Richtig freuen, sagt er, werde er sich vielleicht in zwei Wochen. Im Moment habe er zu viel zu tun. Anfang der Woche hat Michael Czaszkóczy seinen neuen Job ange­treten. Er ist nun Lehrer. Ein fast vier Jahre währender Rechtsstreit ist damit zu Ende. Am Dienstag hat er zwei achten Klassen einer Hei­delberger Realschule seine ersten beiden Unter­richtsstunden gegeben, Kunst und Geschichte.

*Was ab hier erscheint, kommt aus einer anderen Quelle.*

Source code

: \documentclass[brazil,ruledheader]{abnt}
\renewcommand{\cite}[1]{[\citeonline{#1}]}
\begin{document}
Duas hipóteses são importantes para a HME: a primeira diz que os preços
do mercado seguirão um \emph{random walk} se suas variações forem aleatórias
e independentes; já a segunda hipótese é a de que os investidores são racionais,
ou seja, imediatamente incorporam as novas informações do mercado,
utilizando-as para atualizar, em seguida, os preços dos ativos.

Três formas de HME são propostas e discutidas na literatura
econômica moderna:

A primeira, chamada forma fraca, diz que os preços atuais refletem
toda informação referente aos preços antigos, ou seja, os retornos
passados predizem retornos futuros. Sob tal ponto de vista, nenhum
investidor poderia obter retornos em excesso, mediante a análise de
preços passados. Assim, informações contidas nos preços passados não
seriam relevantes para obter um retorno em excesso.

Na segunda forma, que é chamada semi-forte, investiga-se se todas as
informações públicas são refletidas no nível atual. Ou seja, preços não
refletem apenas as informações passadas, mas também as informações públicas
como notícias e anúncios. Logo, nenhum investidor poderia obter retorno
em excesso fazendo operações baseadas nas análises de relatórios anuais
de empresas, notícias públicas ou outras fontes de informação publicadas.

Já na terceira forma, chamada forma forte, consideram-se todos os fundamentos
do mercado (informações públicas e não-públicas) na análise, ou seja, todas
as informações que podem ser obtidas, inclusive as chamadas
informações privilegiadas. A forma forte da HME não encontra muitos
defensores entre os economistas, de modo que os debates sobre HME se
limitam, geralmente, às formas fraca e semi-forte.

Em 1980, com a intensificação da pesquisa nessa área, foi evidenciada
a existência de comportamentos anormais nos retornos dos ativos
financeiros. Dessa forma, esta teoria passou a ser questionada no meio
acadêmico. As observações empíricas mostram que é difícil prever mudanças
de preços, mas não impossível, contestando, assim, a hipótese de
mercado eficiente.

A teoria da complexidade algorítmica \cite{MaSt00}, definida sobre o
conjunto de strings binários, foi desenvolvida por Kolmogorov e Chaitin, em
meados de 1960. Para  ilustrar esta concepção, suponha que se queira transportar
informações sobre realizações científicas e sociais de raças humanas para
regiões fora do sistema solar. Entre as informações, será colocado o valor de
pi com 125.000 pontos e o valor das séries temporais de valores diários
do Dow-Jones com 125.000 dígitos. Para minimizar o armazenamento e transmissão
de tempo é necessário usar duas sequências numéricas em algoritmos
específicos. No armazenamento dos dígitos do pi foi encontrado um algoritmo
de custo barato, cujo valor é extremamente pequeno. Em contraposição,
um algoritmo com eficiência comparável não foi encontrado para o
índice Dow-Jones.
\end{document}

Dass das nicht früher möglich war, lag an Csaszkóczys politischen Aktivitäten, die oftmals nicht den Beifall der baden-württembergischen Landesregierung fanden. Mal stellte er sich schüt­zend vor bedrohte Asylbewerber, als ein randalie­render Mob vor deren Baracke zog. Mal nahm er seinen Wohnsitz in einem angeblich linksextre­mistischen Bauwagencamp. Vor allem aber enga­gierte er sich in einer Gruppe aus der autonomen Szene, die durch revolutionäre Parolen und ihren Einsatz gegen Neonazis und das Kampftrinker­milieu der studentischen Burschenschaften auf sich aufmerksam macht.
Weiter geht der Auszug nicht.